Please report the number of lines in the entries below that contain "POST", with nothing added.

(Stored data entries)
++++

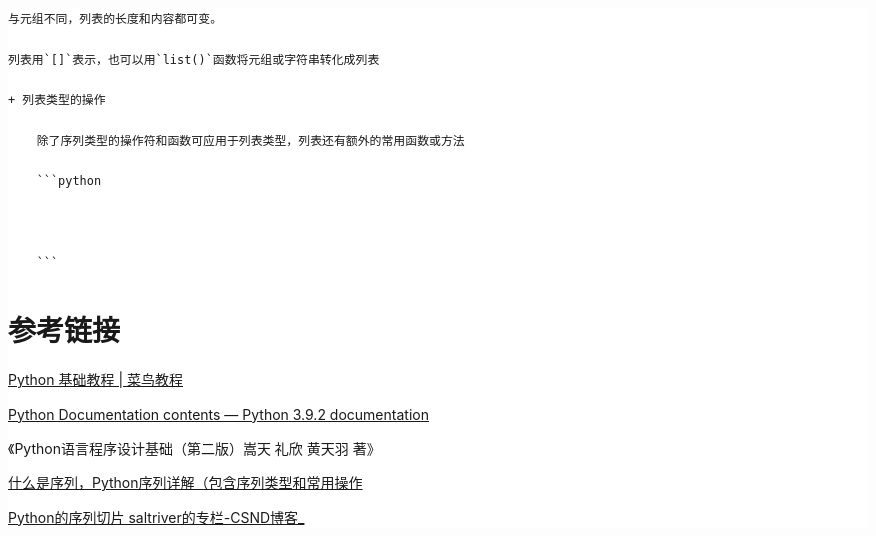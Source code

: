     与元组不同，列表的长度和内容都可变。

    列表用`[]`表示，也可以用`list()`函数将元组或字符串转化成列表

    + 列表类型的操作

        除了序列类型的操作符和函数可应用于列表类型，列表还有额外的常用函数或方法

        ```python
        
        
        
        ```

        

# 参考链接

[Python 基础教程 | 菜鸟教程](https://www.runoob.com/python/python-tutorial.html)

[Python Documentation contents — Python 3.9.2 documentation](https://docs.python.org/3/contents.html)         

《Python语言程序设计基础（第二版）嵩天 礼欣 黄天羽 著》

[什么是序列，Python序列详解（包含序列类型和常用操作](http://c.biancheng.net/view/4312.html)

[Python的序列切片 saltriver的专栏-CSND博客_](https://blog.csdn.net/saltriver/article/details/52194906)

++++

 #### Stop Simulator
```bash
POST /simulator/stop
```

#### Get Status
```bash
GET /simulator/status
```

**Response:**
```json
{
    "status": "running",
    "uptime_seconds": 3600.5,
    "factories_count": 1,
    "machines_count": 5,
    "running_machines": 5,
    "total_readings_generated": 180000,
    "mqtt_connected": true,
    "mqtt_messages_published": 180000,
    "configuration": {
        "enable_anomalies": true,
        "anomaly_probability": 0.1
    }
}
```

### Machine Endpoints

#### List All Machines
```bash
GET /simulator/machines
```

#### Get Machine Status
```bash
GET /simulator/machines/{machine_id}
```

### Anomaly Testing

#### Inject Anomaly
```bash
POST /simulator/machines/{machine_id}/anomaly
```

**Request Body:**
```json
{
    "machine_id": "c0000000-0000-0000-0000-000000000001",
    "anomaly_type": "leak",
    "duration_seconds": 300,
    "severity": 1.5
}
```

++++

Exercise result: 2